- [ENTRIES PROVIDED]

□ □ □

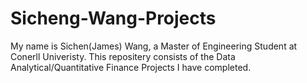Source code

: # Sicheng-Wang-Projects

My name is Sichen(James) Wang, a Master of Engineering Student at Conerll Univeristy. This repositery consists of the Data Analytical/Quantitative Finance Projects I have completed. 
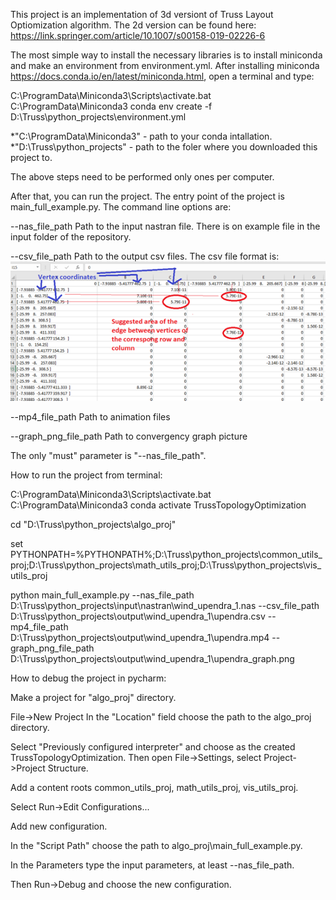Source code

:This project is an implementation of 3d versiont of Truss Layout Optiomization algorithm.
The 2d version can be found here:
https://link.springer.com/article/10.1007/s00158-019-02226-6

The most simple way to install the necessary libraries is to install miniconda and make an environment from environment.yml.
After installing miniconda https://docs.conda.io/en/latest/miniconda.html, open a terminal and type:

C:\ProgramData\Miniconda3\Scripts\activate.bat C:\ProgramData\Miniconda3
conda env create -f D:\Truss\python_projects\environment.yml

*"C:\ProgramData\Miniconda3" - path to your conda intallation.
*"D:\Truss\python_projects" - path to the foler where you downloaded this project to.

The above steps need to be performed only ones per computer.

After that, you can run the project.
The entry point of the project is main_full_example.py.
The command line options are:

--nas_file_path
Path to the input nastran file. There is on example file in the input folder of the repository.

--csv_file_path
Path to the output csv files. The csv file format is: 
![](./Picture1.png)

--mp4_file_path
Path to animation files

--graph_png_file_path
Path to convergency graph picture

The only "must" parameter is "--nas_file_path".

How to run the project from terminal:

C:\ProgramData\Miniconda3\Scripts\activate.bat C:\ProgramData\Miniconda3
conda activate TrussTopologyOptimization

cd "D:\Truss\python_projects\algo_proj"

set PYTHONPATH=%PYTHONPATH%;D:\Truss\python_projects\common_utils_proj;D:\Truss\python_projects\math_utils_proj;D:\Truss\python_projects\vis_utils_proj

python main_full_example.py --nas_file_path D:\Truss\python_projects\input\nastran\wind_upendra_1.nas --csv_file_path D:\Truss\python_projects\output\wind_upendra_1\upendra.csv --mp4_file_path D:\Truss\python_projects\output\wind_upendra_1\upendra.mp4 --graph_png_file_path D:\Truss\python_projects\output\wind_upendra_1\upendra_graph.png


How to debug the project in pycharm:

Make a project for "algo_proj" directory.

File->New Project
In the "Location" field choose the path to the algo_proj directory.

Select "Previously configured interpreter" and choose as the created TrussTopologyOptimization.
Then open File->Settings, select Project->Project Structure.

Add a content roots common_utils_proj, math_utils_proj, vis_utils_proj.

Select Run->Edit Configurations...

Add new configuration.

In the "Script Path" choose the path to algo_proj\main_full_example.py.

In the Parameters type the input parameters, at least --nas_file_path.

Then Run->Debug and choose the new configuration.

□ □ □

- [EXERCISE] Look through the entries above, and wherever a line holds the string "https", copy it.

- [RESPONSE BELOW]
https://link.springer.com/article/10.1007/s00158-019-02226-6
After installing miniconda https://docs.conda.io/en/latest/miniconda.html, open a terminal and type:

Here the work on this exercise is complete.